Majestic has done some Spring Cleaning this Autumn.
(It’s spring down under)
We’ve been doing some pretty cool back-end stuff to improve our systems. We didn’t think anyone would notice, but a few did. If you noticed, that might not be a good thing for you if you are tracking your own sites, but we thought it best to give you some of the background. I can’t give it all away though!
Majestic has found a way to improve its index quality – particularly at the Subdomain level. We have achieved this without removing any CRAWLED urls from our index, but we were able to identify some truly unbelievably spammy PBN (Private Backlink Networks) that went way beyond general link manipulation and into the realms of trying to flood a web index with stuff nobody would see or use.
…so we deleted them…
…and banned the sub-domains…
The long and short… our Fresh Index “URLs Found” table now has half the “Found URLs”, but the SAME number of “URLs crawled” as it had before.
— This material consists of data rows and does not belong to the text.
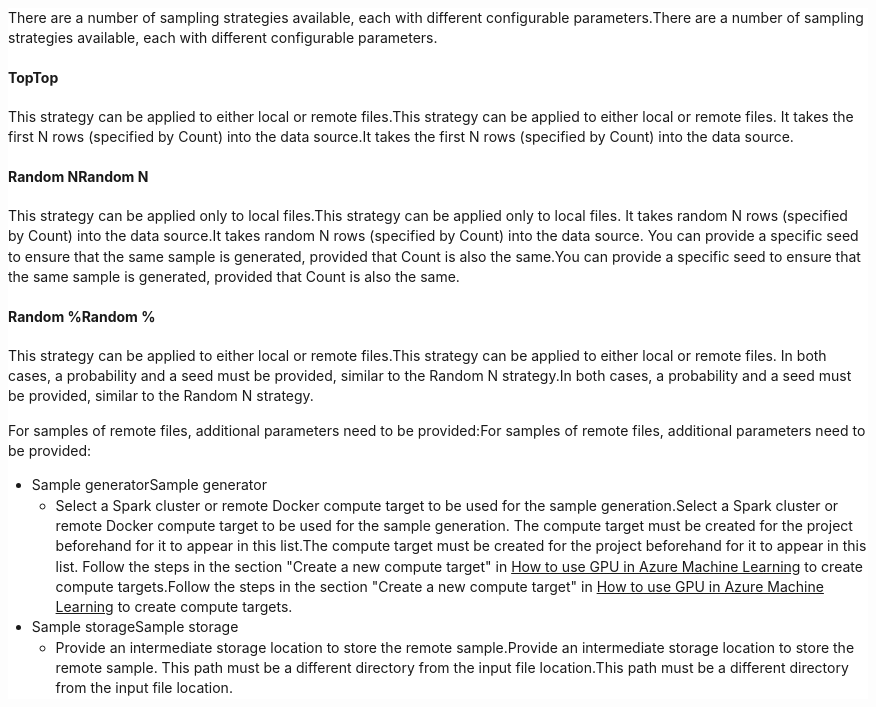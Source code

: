 <span data-ttu-id="d8ded-146">There are a number of sampling strategies available, each with different configurable parameters.</span><span class="sxs-lookup"><span data-stu-id="d8ded-146">There are a number of sampling strategies available, each with different configurable parameters.</span></span>

#### <a name="top"></a><span data-ttu-id="d8ded-147">Top</span><span class="sxs-lookup"><span data-stu-id="d8ded-147">Top</span></span>
<span data-ttu-id="d8ded-148">This strategy can be applied to either local or remote files.</span><span class="sxs-lookup"><span data-stu-id="d8ded-148">This strategy can be applied to either local or remote files.</span></span> <span data-ttu-id="d8ded-149">It takes the first N rows (specified by Count) into the data source.</span><span class="sxs-lookup"><span data-stu-id="d8ded-149">It takes the first N rows (specified by Count) into the data source.</span></span>

#### <a name="random-n"></a><span data-ttu-id="d8ded-150">Random N</span><span class="sxs-lookup"><span data-stu-id="d8ded-150">Random N</span></span> 
<span data-ttu-id="d8ded-151">This strategy can be applied only to local files.</span><span class="sxs-lookup"><span data-stu-id="d8ded-151">This strategy can be applied only to local files.</span></span> <span data-ttu-id="d8ded-152">It takes random N rows (specified by Count) into the data source.</span><span class="sxs-lookup"><span data-stu-id="d8ded-152">It takes random N rows (specified by Count) into the data source.</span></span> <span data-ttu-id="d8ded-153">You can provide a specific seed to ensure that the same sample is generated, provided that Count is also the same.</span><span class="sxs-lookup"><span data-stu-id="d8ded-153">You can provide a specific seed to ensure that the same sample is generated, provided that Count is also the same.</span></span>

#### <a name="random-"></a><span data-ttu-id="d8ded-154">Random %</span><span class="sxs-lookup"><span data-stu-id="d8ded-154">Random %</span></span> 
<span data-ttu-id="d8ded-155">This strategy can be applied to either local or remote files.</span><span class="sxs-lookup"><span data-stu-id="d8ded-155">This strategy can be applied to either local or remote files.</span></span> <span data-ttu-id="d8ded-156">In both cases, a probability and a seed must be provided, similar to the Random N strategy.</span><span class="sxs-lookup"><span data-stu-id="d8ded-156">In both cases, a probability and a seed must be provided, similar to the Random N strategy.</span></span>

<span data-ttu-id="d8ded-157">For samples of remote files, additional parameters need to be provided:</span><span class="sxs-lookup"><span data-stu-id="d8ded-157">For samples of remote files, additional parameters need to be provided:</span></span>

- <span data-ttu-id="d8ded-158">Sample generator</span><span class="sxs-lookup"><span data-stu-id="d8ded-158">Sample generator</span></span> 
  - <span data-ttu-id="d8ded-159">Select a Spark cluster or remote Docker compute target to be used for the sample generation.</span><span class="sxs-lookup"><span data-stu-id="d8ded-159">Select a Spark cluster or remote Docker compute target to be used for the sample generation.</span></span> <span data-ttu-id="d8ded-160">The compute target must be created for the project beforehand for it to appear in this list.</span><span class="sxs-lookup"><span data-stu-id="d8ded-160">The compute target must be created for the project beforehand for it to appear in this list.</span></span> <span data-ttu-id="d8ded-161">Follow the steps in the section "Create a new compute target" in [How to use GPU in Azure Machine Learning](how-to-use-gpu.md) to create compute targets.</span><span class="sxs-lookup"><span data-stu-id="d8ded-161">Follow the steps in the section "Create a new compute target" in [How to use GPU in Azure Machine Learning](how-to-use-gpu.md) to create compute targets.</span></span>
- <span data-ttu-id="d8ded-162">Sample storage</span><span class="sxs-lookup"><span data-stu-id="d8ded-162">Sample storage</span></span> 
  - <span data-ttu-id="d8ded-163">Provide an intermediate storage location to store the remote sample.</span><span class="sxs-lookup"><span data-stu-id="d8ded-163">Provide an intermediate storage location to store the remote sample.</span></span> <span data-ttu-id="d8ded-164">This path must be a different directory from the input file location.</span><span class="sxs-lookup"><span data-stu-id="d8ded-164">This path must be a different directory from the input file location.</span></span>
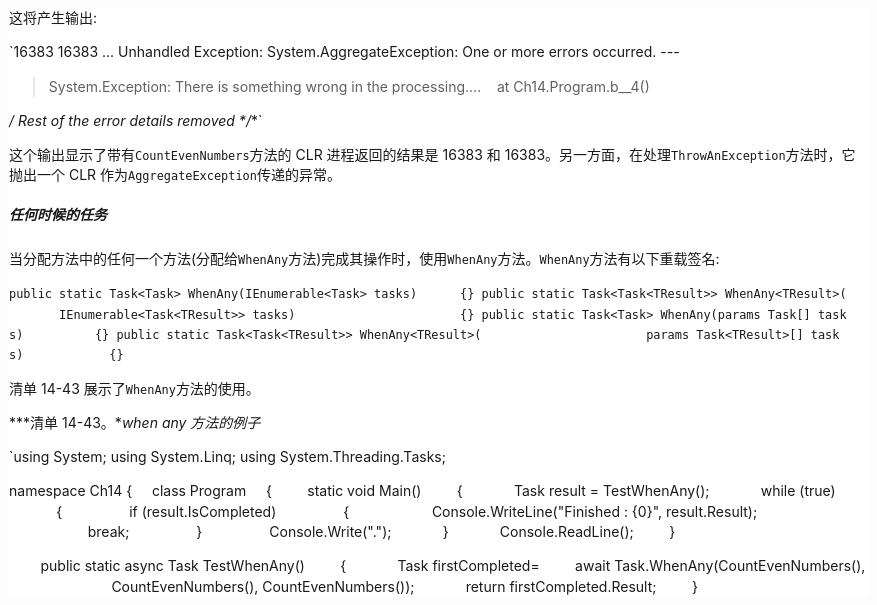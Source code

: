 这将产生输出:

`16383
16383
...
Unhandled Exception: System.AggregateException: One or more errors occurred. ---
> System.Exception: There is something wrong in the processing....
   at Ch14.Program.<ThrowAnException>b__4()

**/* Rest of the error details removed */**`

这个输出显示了带有`CountEvenNumbers`方法的 CLR 进程返回的结果是 16383 和 16383。另一方面，在处理`ThrowAnException`方法时，它抛出一个 CLR 作为`AggregateException`传递的异常。

##### 任何时候的任务

当分配方法中的任何一个方法(分配给`WhenAny`方法)完成其操作时，使用`WhenAny`方法。`WhenAny`方法有以下重载签名:

`public static Task<Task> WhenAny(IEnumerable<Task> tasks)      {}
public static Task<Task<TResult>> WhenAny<TResult>(
       IEnumerable<Task<TResult>> tasks)                       {}
public static Task<Task> WhenAny(params Task[] tasks)          {}
public static Task<Task<TResult>> WhenAny<TResult>(
                      params Task<TResult>[] tasks)            {}`

清单 14-43 展示了`WhenAny`方法的使用。

***清单 14-43。**when any 方法的例子*

`using System;
using System.Linq;
using System.Threading.Tasks;

namespace Ch14
{
    class Program
    {
        static void Main()
        {
            Task<int> result = TestWhenAny();
            while (true)` `            {
                if (result.IsCompleted)
                {
                    Console.WriteLine("Finished : {0}", result.Result);
                    break;
                }
                Console.Write(".");
            }
            Console.ReadLine();
        }

        public static async Task<int> TestWhenAny()
        {
            Task<int> firstCompleted=
        await Task.WhenAny(CountEvenNumbers(),
                          CountEvenNumbers(), CountEvenNumbers());
            return firstCompleted.Result;
        }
HALF the (crawled) URLs were simply trying to send bots in circles!
How Much Data is That?
There was a spam network… maybe more than one… which was getting absurd at the sub-domain level. We can live with a bit of spam here and there, but these sub-domains were all REALLY bad.
On the 12th October we had 473,173,079,983 sub-domains in our Fresh index. By the 17th of October we were down to 57,956,672,821 and we think that when this is all said and done, we may have dropped 50% more!
Anyway – these are now not in the Fresh Index. If you aren’t involved in anything shady, you probably didn’t notice… EXCEPT if you compare sites at the sub-domain level (more about that below). The backlinks counts to your websites will not have changed (Since we deleted low value pages we never crawled anyway), although, over time, we probably won’t crawl some of the backlink pages we had previously crawled ever again, because we’ll have a better crawl methodology moving forward. Eventually the worst of the URLs will be confined to the Historic Index, allowing the Fresh Index to find better data.
If my Link Count didn’t change, why has my TF?
If you are finding that your Trust Flow has dropped wildly, then this MIGHT be because you are looking at the www. version of your site, not the Root or the home page.
It is up to you which level to choose, but if you CHOOSE www then you are comparing your site with every single other sub-domain in the world. The TF score is a normalized score of all these sub-domains (so very few with 100, lots with zero). Since we have removed around 90% of all sub-domains, you can imagine the re-calibration is pretty significant! Because we removed a lot of REALLY BAD stuff, then this will mean that a lot of sites actually have TF going DOWN because we are now comparing your site against a set which is generally of better quality. Of course, if you are at the top of the pile, then you may have found your TF actually going UP at the sub-domain level.
Why does Majestic have so many versions of TF & CF
This is a criticism that gets thrown at us all the time. People just want ONE TF score, regardless of whether they enter a page, a subdomain or a root domain. We could if you like, delete all the other metrics except the page level… but then you wouldn’t have domain level information. We could just get rid of the subdomain level… but then how would you compare Blogspost sites? Whichever way you look, there are times you need each one. The important thing is not to compare different types. Never compare Subdomain level metric with a URL or Root domain metric.
If you are buying or selling domains, don’t evaluate at the sub-domain level if you are buying a Top Level Domain. There. You have been informed.
Did you do anything else to your Algorithms?
Since we are here, it is worth saying that we are beginning to understand why the search engines don’t talk about this stuff much. Some of you will have noticed that some third party tools that steal our data don’t work so well now. You’ll have to ask the people stealing our data about that. I would recommend that you only trust tools that are listed either at:
Or ones using your own API keys (which you should keep secure!)
We also have made other improvements lately to our crawl methodology. In theory this won’t change anything fast, but should improve our data over time. Let’s see!